__Stored data__.
——————————

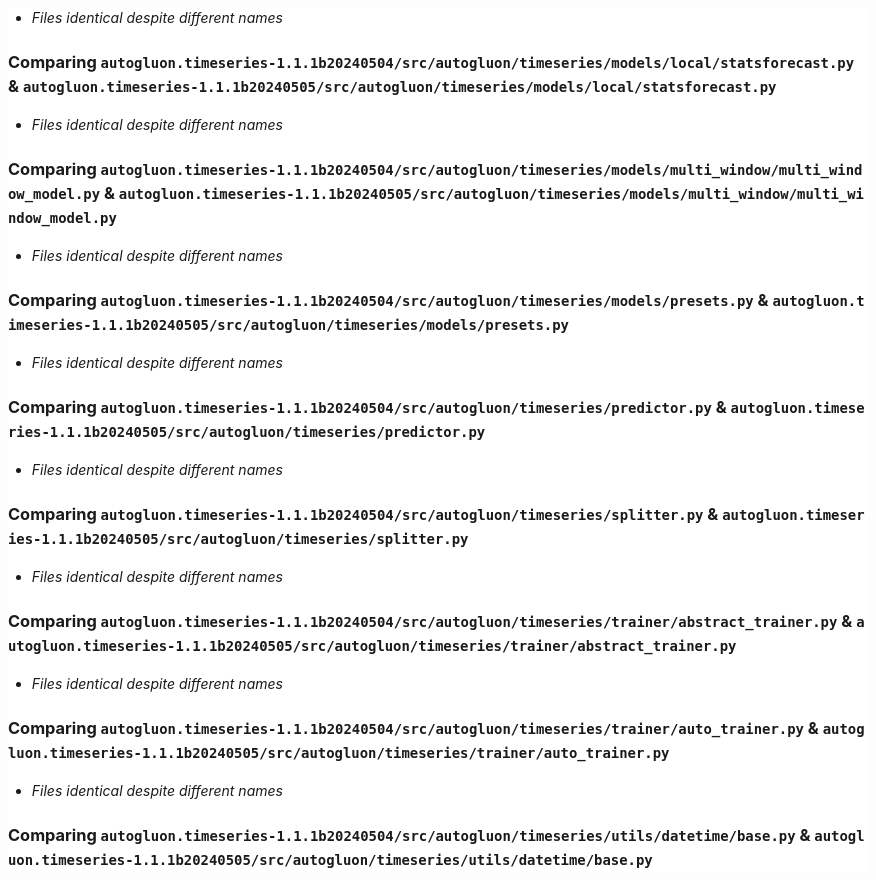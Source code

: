  * *Files identical despite different names*

### Comparing `autogluon.timeseries-1.1.1b20240504/src/autogluon/timeseries/models/local/statsforecast.py` & `autogluon.timeseries-1.1.1b20240505/src/autogluon/timeseries/models/local/statsforecast.py`

 * *Files identical despite different names*

### Comparing `autogluon.timeseries-1.1.1b20240504/src/autogluon/timeseries/models/multi_window/multi_window_model.py` & `autogluon.timeseries-1.1.1b20240505/src/autogluon/timeseries/models/multi_window/multi_window_model.py`

 * *Files identical despite different names*

### Comparing `autogluon.timeseries-1.1.1b20240504/src/autogluon/timeseries/models/presets.py` & `autogluon.timeseries-1.1.1b20240505/src/autogluon/timeseries/models/presets.py`

 * *Files identical despite different names*

### Comparing `autogluon.timeseries-1.1.1b20240504/src/autogluon/timeseries/predictor.py` & `autogluon.timeseries-1.1.1b20240505/src/autogluon/timeseries/predictor.py`

 * *Files identical despite different names*

### Comparing `autogluon.timeseries-1.1.1b20240504/src/autogluon/timeseries/splitter.py` & `autogluon.timeseries-1.1.1b20240505/src/autogluon/timeseries/splitter.py`

 * *Files identical despite different names*

### Comparing `autogluon.timeseries-1.1.1b20240504/src/autogluon/timeseries/trainer/abstract_trainer.py` & `autogluon.timeseries-1.1.1b20240505/src/autogluon/timeseries/trainer/abstract_trainer.py`

 * *Files identical despite different names*

### Comparing `autogluon.timeseries-1.1.1b20240504/src/autogluon/timeseries/trainer/auto_trainer.py` & `autogluon.timeseries-1.1.1b20240505/src/autogluon/timeseries/trainer/auto_trainer.py`

 * *Files identical despite different names*

### Comparing `autogluon.timeseries-1.1.1b20240504/src/autogluon/timeseries/utils/datetime/base.py` & `autogluon.timeseries-1.1.1b20240505/src/autogluon/timeseries/utils/datetime/base.py`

——————————

__Assignment__.
Take from the listing every line in which the word "models" appears.

__Completed task__.
### Comparing `autogluon.timeseries-1.1.1b20240504/src/autogluon/timeseries/models/local/statsforecast.py` & `autogluon.timeseries-1.1.1b20240505/src/autogluon/timeseries/models/local/statsforecast.py`
### Comparing `autogluon.timeseries-1.1.1b20240504/src/autogluon/timeseries/models/multi_window/multi_window_model.py` & `autogluon.timeseries-1.1.1b20240505/src/autogluon/timeseries/models/multi_window/multi_window_model.py`
### Comparing `autogluon.timeseries-1.1.1b20240504/src/autogluon/timeseries/models/presets.py` & `autogluon.timeseries-1.1.1b20240505/src/autogluon/timeseries/models/presets.py`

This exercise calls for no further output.